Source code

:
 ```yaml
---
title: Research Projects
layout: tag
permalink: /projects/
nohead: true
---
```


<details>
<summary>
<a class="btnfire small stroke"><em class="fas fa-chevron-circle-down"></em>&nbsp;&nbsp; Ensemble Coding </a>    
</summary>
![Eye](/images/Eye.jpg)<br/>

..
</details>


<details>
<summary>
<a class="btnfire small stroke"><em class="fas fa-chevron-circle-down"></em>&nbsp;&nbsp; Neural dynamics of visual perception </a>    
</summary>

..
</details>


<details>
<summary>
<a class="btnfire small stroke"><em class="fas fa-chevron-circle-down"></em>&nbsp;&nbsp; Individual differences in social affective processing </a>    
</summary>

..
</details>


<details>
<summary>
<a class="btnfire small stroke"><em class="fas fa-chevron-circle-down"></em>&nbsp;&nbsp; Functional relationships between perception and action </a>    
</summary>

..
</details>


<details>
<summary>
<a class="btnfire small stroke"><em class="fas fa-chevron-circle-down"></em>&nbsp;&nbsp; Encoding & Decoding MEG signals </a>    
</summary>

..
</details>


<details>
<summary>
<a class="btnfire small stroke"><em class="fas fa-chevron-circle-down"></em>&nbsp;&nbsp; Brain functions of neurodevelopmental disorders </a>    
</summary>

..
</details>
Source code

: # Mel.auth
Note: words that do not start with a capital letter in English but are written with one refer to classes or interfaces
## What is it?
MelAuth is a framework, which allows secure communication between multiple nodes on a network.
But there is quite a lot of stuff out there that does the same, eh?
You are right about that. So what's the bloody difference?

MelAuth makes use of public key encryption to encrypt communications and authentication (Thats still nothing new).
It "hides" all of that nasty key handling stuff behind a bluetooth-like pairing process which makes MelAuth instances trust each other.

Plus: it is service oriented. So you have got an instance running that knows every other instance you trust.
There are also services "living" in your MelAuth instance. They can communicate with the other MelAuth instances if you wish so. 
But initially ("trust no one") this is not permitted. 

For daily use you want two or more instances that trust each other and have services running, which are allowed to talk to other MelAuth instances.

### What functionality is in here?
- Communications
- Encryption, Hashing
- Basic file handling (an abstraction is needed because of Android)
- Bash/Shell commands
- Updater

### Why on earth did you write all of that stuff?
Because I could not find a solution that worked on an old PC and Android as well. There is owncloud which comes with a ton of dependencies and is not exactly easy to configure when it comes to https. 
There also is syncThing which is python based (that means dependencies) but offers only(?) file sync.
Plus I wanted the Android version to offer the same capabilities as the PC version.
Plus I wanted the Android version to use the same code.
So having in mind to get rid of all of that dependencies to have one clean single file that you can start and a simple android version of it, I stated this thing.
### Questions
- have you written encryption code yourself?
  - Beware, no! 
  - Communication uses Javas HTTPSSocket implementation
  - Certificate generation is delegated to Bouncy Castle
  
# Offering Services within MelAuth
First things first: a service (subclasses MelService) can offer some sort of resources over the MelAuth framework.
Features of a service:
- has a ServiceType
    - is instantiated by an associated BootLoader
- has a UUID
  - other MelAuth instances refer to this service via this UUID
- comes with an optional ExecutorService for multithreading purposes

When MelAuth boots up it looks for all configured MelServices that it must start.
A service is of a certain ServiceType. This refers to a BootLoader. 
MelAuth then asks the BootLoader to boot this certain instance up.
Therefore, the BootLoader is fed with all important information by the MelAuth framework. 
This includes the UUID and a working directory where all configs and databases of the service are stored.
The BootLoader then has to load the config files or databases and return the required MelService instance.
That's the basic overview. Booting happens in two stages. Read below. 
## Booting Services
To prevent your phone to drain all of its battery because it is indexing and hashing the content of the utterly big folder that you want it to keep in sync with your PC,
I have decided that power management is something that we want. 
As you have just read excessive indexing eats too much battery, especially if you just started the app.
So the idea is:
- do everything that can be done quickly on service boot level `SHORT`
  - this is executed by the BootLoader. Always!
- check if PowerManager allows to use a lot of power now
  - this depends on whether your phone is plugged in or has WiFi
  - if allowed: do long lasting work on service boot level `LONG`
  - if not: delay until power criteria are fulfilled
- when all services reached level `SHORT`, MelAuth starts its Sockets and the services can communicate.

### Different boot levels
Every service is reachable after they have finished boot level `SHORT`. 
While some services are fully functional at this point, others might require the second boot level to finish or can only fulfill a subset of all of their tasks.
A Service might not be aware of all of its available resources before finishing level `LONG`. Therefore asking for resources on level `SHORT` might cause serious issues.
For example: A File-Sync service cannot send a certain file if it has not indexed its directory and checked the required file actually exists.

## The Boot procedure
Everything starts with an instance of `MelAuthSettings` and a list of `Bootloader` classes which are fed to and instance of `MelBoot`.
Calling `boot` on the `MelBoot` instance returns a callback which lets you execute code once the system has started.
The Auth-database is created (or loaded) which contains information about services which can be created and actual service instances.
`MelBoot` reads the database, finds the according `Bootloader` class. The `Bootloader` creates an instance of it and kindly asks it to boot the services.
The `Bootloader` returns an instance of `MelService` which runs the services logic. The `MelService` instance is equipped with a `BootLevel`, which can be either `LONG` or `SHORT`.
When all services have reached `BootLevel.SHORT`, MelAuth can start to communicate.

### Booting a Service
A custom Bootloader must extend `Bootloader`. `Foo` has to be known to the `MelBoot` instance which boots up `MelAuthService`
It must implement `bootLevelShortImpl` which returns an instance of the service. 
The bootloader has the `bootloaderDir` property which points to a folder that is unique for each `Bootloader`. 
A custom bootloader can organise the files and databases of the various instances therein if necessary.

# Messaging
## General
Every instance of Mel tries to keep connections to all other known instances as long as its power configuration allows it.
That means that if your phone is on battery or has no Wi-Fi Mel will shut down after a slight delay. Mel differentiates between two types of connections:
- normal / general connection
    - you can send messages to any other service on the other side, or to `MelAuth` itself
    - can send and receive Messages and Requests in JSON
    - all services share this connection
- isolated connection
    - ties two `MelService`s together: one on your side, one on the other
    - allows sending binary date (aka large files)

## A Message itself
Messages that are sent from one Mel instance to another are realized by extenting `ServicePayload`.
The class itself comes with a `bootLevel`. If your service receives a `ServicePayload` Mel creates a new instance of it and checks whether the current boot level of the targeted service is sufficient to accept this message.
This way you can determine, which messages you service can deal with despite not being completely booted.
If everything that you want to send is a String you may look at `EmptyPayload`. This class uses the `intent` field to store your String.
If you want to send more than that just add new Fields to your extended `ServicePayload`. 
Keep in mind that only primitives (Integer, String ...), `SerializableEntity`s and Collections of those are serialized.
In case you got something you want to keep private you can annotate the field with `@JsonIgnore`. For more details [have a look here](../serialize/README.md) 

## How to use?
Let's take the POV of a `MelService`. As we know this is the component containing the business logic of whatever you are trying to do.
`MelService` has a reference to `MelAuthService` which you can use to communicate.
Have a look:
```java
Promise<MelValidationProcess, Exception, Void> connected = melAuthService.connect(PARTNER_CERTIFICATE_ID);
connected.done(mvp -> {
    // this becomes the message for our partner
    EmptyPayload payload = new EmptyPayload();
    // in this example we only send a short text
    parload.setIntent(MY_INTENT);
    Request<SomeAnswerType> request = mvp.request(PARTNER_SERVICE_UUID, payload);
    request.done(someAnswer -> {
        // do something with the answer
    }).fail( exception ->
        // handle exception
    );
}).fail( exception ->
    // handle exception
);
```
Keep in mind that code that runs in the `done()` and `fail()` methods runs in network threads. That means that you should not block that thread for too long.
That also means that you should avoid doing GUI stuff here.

☆ ☆ ☆ ☆ ☆

Required action —
In this exercise, give every record above again exactly.

Task result —
Source code

:
 ```yaml
---
title: Research Projects
layout: tag
permalink: /projects/
nohead: true
---
```


<details>
<summary>
<a class="btnfire small stroke"><em class="fas fa-chevron-circle-down"></em>&nbsp;&nbsp; Ensemble Coding </a>    
</summary>
![Eye](/images/Eye.jpg)<br/>

..
</details>


<details>
<summary>
<a class="btnfire small stroke"><em class="fas fa-chevron-circle-down"></em>&nbsp;&nbsp; Neural dynamics of visual perception </a>    
</summary>

..
</details>


<details>
<summary>
<a class="btnfire small stroke"><em class="fas fa-chevron-circle-down"></em>&nbsp;&nbsp; Individual differences in social affective processing </a>    
</summary>

..
</details>


<details>
<summary>
<a class="btnfire small stroke"><em class="fas fa-chevron-circle-down"></em>&nbsp;&nbsp; Functional relationships between perception and action </a>    
</summary>

..
</details>


<details>
<summary>
<a class="btnfire small stroke"><em class="fas fa-chevron-circle-down"></em>&nbsp;&nbsp; Encoding & Decoding MEG signals </a>    
</summary>

..
</details>


<details>
<summary>
<a class="btnfire small stroke"><em class="fas fa-chevron-circle-down"></em>&nbsp;&nbsp; Brain functions of neurodevelopmental disorders </a>    
</summary>

..
</details>
Source code

: # Mel.auth
Note: words that do not start with a capital letter in English but are written with one refer to classes or interfaces
## What is it?
MelAuth is a framework, which allows secure communication between multiple nodes on a network.
But there is quite a lot of stuff out there that does the same, eh?
You are right about that. So what's the bloody difference?

MelAuth makes use of public key encryption to encrypt communications and authentication (Thats still nothing new).
It "hides" all of that nasty key handling stuff behind a bluetooth-like pairing process which makes MelAuth instances trust each other.

Plus: it is service oriented. So you have got an instance running that knows every other instance you trust.
There are also services "living" in your MelAuth instance. They can communicate with the other MelAuth instances if you wish so. 
But initially ("trust no one") this is not permitted. 

For daily use you want two or more instances that trust each other and have services running, which are allowed to talk to other MelAuth instances.

### What functionality is in here?
- Communications
- Encryption, Hashing
- Basic file handling (an abstraction is needed because of Android)
- Bash/Shell commands
- Updater

### Why on earth did you write all of that stuff?
Because I could not find a solution that worked on an old PC and Android as well. There is owncloud which comes with a ton of dependencies and is not exactly easy to configure when it comes to https. 
There also is syncThing which is python based (that means dependencies) but offers only(?) file sync.
Plus I wanted the Android version to offer the same capabilities as the PC version.
Plus I wanted the Android version to use the same code.
So having in mind to get rid of all of that dependencies to have one clean single file that you can start and a simple android version of it, I stated this thing.
### Questions
- have you written encryption code yourself?
  - Beware, no! 
  - Communication uses Javas HTTPSSocket implementation
  - Certificate generation is delegated to Bouncy Castle
  
# Offering Services within MelAuth
First things first: a service (subclasses MelService) can offer some sort of resources over the MelAuth framework.
Features of a service:
- has a ServiceType
    - is instantiated by an associated BootLoader
- has a UUID
  - other MelAuth instances refer to this service via this UUID
- comes with an optional ExecutorService for multithreading purposes

When MelAuth boots up it looks for all configured MelServices that it must start.
A service is of a certain ServiceType. This refers to a BootLoader. 
MelAuth then asks the BootLoader to boot this certain instance up.
Therefore, the BootLoader is fed with all important information by the MelAuth framework. 
This includes the UUID and a working directory where all configs and databases of the service are stored.
The BootLoader then has to load the config files or databases and return the required MelService instance.
That's the basic overview. Booting happens in two stages. Read below. 
## Booting Services
To prevent your phone to drain all of its battery because it is indexing and hashing the content of the utterly big folder that you want it to keep in sync with your PC,
I have decided that power management is something that we want. 
As you have just read excessive indexing eats too much battery, especially if you just started the app.
So the idea is:
- do everything that can be done quickly on service boot level `SHORT`
  - this is executed by the BootLoader. Always!
- check if PowerManager allows to use a lot of power now
  - this depends on whether your phone is plugged in or has WiFi
  - if allowed: do long lasting work on service boot level `LONG`
  - if not: delay until power criteria are fulfilled
- when all services reached level `SHORT`, MelAuth starts its Sockets and the services can communicate.

### Different boot levels
Every service is reachable after they have finished boot level `SHORT`. 
While some services are fully functional at this point, others might require the second boot level to finish or can only fulfill a subset of all of their tasks.
A Service might not be aware of all of its available resources before finishing level `LONG`. Therefore asking for resources on level `SHORT` might cause serious issues.
For example: A File-Sync service cannot send a certain file if it has not indexed its directory and checked the required file actually exists.

## The Boot procedure
Everything starts with an instance of `MelAuthSettings` and a list of `Bootloader` classes which are fed to and instance of `MelBoot`.
Calling `boot` on the `MelBoot` instance returns a callback which lets you execute code once the system has started.
The Auth-database is created (or loaded) which contains information about services which can be created and actual service instances.
`MelBoot` reads the database, finds the according `Bootloader` class. The `Bootloader` creates an instance of it and kindly asks it to boot the services.
The `Bootloader` returns an instance of `MelService` which runs the services logic. The `MelService` instance is equipped with a `BootLevel`, which can be either `LONG` or `SHORT`.
When all services have reached `BootLevel.SHORT`, MelAuth can start to communicate.

### Booting a Service
A custom Bootloader must extend `Bootloader`. `Foo` has to be known to the `MelBoot` instance which boots up `MelAuthService`
It must implement `bootLevelShortImpl` which returns an instance of the service. 
The bootloader has the `bootloaderDir` property which points to a folder that is unique for each `Bootloader`. 
A custom bootloader can organise the files and databases of the various instances therein if necessary.

# Messaging
## General
Every instance of Mel tries to keep connections to all other known instances as long as its power configuration allows it.
That means that if your phone is on battery or has no Wi-Fi Mel will shut down after a slight delay. Mel differentiates between two types of connections:
- normal / general connection
    - you can send messages to any other service on the other side, or to `MelAuth` itself
    - can send and receive Messages and Requests in JSON
    - all services share this connection
- isolated connection
    - ties two `MelService`s together: one on your side, one on the other
    - allows sending binary date (aka large files)

## A Message itself
Messages that are sent from one Mel instance to another are realized by extenting `ServicePayload`.
The class itself comes with a `bootLevel`. If your service receives a `ServicePayload` Mel creates a new instance of it and checks whether the current boot level of the targeted service is sufficient to accept this message.
This way you can determine, which messages you service can deal with despite not being completely booted.
If everything that you want to send is a String you may look at `EmptyPayload`. This class uses the `intent` field to store your String.
If you want to send more than that just add new Fields to your extended `ServicePayload`. 
Keep in mind that only primitives (Integer, String ...), `SerializableEntity`s and Collections of those are serialized.
In case you got something you want to keep private you can annotate the field with `@JsonIgnore`. For more details [have a look here](../serialize/README.md) 

## How to use?
Let's take the POV of a `MelService`. As we know this is the component containing the business logic of whatever you are trying to do.
`MelService` has a reference to `MelAuthService` which you can use to communicate.
Have a look:
```java
Promise<MelValidationProcess, Exception, Void> connected = melAuthService.connect(PARTNER_CERTIFICATE_ID);
connected.done(mvp -> {
    // this becomes the message for our partner
    EmptyPayload payload = new EmptyPayload();
    // in this example we only send a short text
    parload.setIntent(MY_INTENT);
    Request<SomeAnswerType> request = mvp.request(PARTNER_SERVICE_UUID, payload);
    request.done(someAnswer -> {
        // do something with the answer
    }).fail( exception ->
        // handle exception
    );
}).fail( exception ->
    // handle exception
);
```
Keep in mind that code that runs in the `done()` and `fail()` methods runs in network threads. That means that you should not block that thread for too long.
That also means that you should avoid doing GUI stuff here.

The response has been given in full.